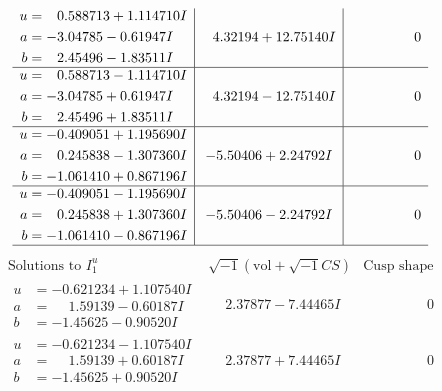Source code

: \documentclass[1p]{elsarticle_modified}
\theoremstyle{definition}
\newcommand{\I}{\sqrt{-1}}
\begin{document}
$$\begin{array}{c|c|c}
\begin{aligned}
u &= \phantom{-}0.588713 + 1.114710 I \\
a &= -3.04785 - 0.61947 I \\
b &= \phantom{-}2.45496 - 1.83511 I\end{aligned}
 & \phantom{-}4.32194 + 12.75140 I & \phantom{-0.000000 } 0 \\ \hline\begin{aligned}
u &= \phantom{-}0.588713 - 1.114710 I \\
a &= -3.04785 + 0.61947 I \\
b &= \phantom{-}2.45496 + 1.83511 I\end{aligned}
 & \phantom{-}4.32194 - 12.75140 I & \phantom{-0.000000 } 0 \\ \hline\begin{aligned}
u &= -0.409051 + 1.195690 I \\
a &= \phantom{-}0.245838 - 1.307360 I \\
b &= -1.061410 + 0.867196 I\end{aligned}
 & -5.50406 + 2.24792 I & \phantom{-0.000000 } 0 \\ \hline\begin{aligned}
u &= -0.409051 - 1.195690 I \\
a &= \phantom{-}0.245838 + 1.307360 I \\
b &= -1.061410 - 0.867196 I\end{aligned}
 & -5.50406 - 2.24792 I & \phantom{-0.000000 } 0\\
 \hline 
 \end{array}$$\newpage$$\begin{array}{c|c|c}  
\text{Solutions to }I^u_{1}& \I (\text{vol} + \sqrt{-1}CS) & \text{Cusp shape}\\
 \hline 
\begin{aligned}
u &= -0.621234 + 1.107540 I \\
a &= \phantom{-}1.59139 - 0.60187 I \\
b &= -1.45625 - 0.90520 I\end{aligned}
 & \phantom{-}2.37877 - 7.44465 I & \phantom{-0.000000 } 0 \\ \hline\begin{aligned}
u &= -0.621234 - 1.107540 I \\
a &= \phantom{-}1.59139 + 0.60187 I \\
b &= -1.45625 + 0.90520 I\end{aligned}
 & \phantom{-}2.37877 + 7.44465 I & \phantom{-0.000000 } 0 \\ \hline\begin{aligned}

\end{aligned}
\end{array}$$
\end{document}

** Work to complete **
From the very first line of the listing above through the line that holds "a &= -3.04785 + 0.61947 I \\", write out each line exactly as it stands, leaving pictures out.

** Exercise result **
Source code

: \documentclass[1p]{elsarticle_modified}
\theoremstyle{definition}
\newcommand{\I}{\sqrt{-1}}
\begin{document}
$$\begin{array}{c|c|c}
\begin{aligned}
u &= \phantom{-}0.588713 + 1.114710 I \\
a &= -3.04785 - 0.61947 I \\
b &= \phantom{-}2.45496 - 1.83511 I\end{aligned}
 & \phantom{-}4.32194 + 12.75140 I & \phantom{-0.000000 } 0 \\ \hline\begin{aligned}
u &= \phantom{-}0.588713 - 1.114710 I \\
a &= -3.04785 + 0.61947 I \\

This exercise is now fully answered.